§ **ASSIGNMENT**: Each line from the one containing "El uso de Inteligencia" to the end of the records should be copied exactly, and no other line.

######

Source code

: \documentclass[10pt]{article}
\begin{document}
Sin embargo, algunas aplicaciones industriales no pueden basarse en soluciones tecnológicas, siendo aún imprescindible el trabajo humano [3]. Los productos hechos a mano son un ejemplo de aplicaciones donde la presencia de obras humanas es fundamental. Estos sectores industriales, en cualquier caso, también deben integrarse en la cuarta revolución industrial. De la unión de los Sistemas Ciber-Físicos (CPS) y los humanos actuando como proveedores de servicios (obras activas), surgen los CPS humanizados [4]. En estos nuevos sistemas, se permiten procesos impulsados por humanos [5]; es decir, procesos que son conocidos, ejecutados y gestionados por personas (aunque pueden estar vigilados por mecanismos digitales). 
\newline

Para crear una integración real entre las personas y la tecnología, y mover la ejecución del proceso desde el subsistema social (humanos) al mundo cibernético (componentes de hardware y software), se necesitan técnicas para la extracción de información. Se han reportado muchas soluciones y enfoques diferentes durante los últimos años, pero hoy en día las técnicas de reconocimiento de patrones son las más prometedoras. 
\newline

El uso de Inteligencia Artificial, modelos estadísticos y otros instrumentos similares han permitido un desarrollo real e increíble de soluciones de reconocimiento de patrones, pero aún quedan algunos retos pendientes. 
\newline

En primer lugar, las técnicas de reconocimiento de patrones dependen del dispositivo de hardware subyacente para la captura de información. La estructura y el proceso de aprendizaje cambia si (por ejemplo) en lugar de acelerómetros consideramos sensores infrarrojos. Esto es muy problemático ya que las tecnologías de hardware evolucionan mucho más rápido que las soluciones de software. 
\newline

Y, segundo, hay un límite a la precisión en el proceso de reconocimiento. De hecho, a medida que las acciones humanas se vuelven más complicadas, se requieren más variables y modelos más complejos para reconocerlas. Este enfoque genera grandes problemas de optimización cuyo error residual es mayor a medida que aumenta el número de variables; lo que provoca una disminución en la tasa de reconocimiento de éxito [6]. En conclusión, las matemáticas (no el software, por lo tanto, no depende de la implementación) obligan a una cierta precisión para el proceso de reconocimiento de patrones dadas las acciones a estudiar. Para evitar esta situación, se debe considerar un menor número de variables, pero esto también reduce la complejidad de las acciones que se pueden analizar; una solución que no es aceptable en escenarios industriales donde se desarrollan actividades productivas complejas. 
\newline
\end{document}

######

§ **WRITTEN SOLUTION**:
El uso de Inteligencia Artificial, modelos estadísticos y otros instrumentos similares han permitido un desarrollo real e increíble de soluciones de reconocimiento de patrones, pero aún quedan algunos retos pendientes. 
\newline

En primer lugar, las técnicas de reconocimiento de patrones dependen del dispositivo de hardware subyacente para la captura de información. La estructura y el proceso de aprendizaje cambia si (por ejemplo) en lugar de acelerómetros consideramos sensores infrarrojos. Esto es muy problemático ya que las tecnologías de hardware evolucionan mucho más rápido que las soluciones de software. 
\newline

Y, segundo, hay un límite a la precisión en el proceso de reconocimiento. De hecho, a medida que las acciones humanas se vuelven más complicadas, se requieren más variables y modelos más complejos para reconocerlas. Este enfoque genera grandes problemas de optimización cuyo error residual es mayor a medida que aumenta el número de variables; lo que provoca una disminución en la tasa de reconocimiento de éxito [6]. En conclusión, las matemáticas (no el software, por lo tanto, no depende de la implementación) obligan a una cierta precisión para el proceso de reconocimiento de patrones dadas las acciones a estudiar. Para evitar esta situación, se debe considerar un menor número de variables, pero esto también reduce la complejidad de las acciones que se pueden analizar; una solución que no es aceptable en escenarios industriales donde se desarrollan actividades productivas complejas. 
\newline
\end{document}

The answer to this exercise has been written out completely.